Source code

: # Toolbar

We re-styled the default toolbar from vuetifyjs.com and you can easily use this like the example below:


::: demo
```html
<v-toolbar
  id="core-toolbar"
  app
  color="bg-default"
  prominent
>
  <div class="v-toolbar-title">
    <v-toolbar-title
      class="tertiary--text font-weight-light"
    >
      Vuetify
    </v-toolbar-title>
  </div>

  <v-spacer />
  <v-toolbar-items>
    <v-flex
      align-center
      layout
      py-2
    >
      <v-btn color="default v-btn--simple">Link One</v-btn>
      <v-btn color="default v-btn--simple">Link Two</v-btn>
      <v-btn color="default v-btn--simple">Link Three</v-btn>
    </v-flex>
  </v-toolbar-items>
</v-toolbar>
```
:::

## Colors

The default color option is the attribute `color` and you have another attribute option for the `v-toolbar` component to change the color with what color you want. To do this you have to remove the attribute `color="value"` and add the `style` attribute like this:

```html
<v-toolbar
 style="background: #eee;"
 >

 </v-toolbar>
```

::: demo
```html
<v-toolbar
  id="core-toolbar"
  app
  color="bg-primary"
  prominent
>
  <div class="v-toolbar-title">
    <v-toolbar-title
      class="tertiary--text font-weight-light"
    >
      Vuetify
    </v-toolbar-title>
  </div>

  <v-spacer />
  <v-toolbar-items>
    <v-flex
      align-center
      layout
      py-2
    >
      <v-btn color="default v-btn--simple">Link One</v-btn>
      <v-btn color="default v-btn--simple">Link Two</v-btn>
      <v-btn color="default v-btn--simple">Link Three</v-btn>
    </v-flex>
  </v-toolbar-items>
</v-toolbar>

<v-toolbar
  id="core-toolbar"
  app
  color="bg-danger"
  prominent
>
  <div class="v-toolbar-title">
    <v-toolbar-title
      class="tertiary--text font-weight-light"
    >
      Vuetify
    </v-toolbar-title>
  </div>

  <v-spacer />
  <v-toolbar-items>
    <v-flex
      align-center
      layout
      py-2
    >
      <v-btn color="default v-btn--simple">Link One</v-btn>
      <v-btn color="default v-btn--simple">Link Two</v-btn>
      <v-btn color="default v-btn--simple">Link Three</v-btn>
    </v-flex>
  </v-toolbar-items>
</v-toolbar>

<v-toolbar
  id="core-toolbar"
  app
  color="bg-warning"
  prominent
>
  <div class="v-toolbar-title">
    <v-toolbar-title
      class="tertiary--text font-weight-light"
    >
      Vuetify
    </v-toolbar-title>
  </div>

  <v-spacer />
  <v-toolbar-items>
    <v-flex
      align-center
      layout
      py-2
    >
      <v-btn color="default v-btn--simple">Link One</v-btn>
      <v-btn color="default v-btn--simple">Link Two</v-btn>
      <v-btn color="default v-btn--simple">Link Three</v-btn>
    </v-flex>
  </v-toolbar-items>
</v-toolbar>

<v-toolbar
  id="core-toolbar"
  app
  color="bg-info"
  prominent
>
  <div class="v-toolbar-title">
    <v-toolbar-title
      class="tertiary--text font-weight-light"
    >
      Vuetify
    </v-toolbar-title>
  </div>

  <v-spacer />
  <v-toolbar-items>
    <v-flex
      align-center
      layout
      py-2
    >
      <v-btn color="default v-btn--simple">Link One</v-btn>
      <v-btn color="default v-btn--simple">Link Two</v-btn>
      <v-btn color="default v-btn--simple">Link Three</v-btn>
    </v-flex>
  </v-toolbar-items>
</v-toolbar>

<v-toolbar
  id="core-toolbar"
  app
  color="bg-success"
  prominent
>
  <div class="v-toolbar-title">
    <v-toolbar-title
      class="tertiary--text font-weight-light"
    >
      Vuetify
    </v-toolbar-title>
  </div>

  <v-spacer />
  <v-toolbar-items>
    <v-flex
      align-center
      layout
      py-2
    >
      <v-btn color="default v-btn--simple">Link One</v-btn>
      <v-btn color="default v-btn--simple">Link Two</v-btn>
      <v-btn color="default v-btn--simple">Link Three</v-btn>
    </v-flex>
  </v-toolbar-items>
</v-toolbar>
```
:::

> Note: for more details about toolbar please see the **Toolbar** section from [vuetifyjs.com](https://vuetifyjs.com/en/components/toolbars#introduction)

◆ TASK TO COMPLETE ◆
Pick each line holding the word "like" out of the data and copy it.

◆ SOLUTION ◆
We re-styled the default toolbar from vuetifyjs.com and you can easily use this like the example below:
The default color option is the attribute `color` and you have another attribute option for the `v-toolbar` component to change the color with what color you want. To do this you have to remove the attribute `color="value"` and add the `style` attribute like this:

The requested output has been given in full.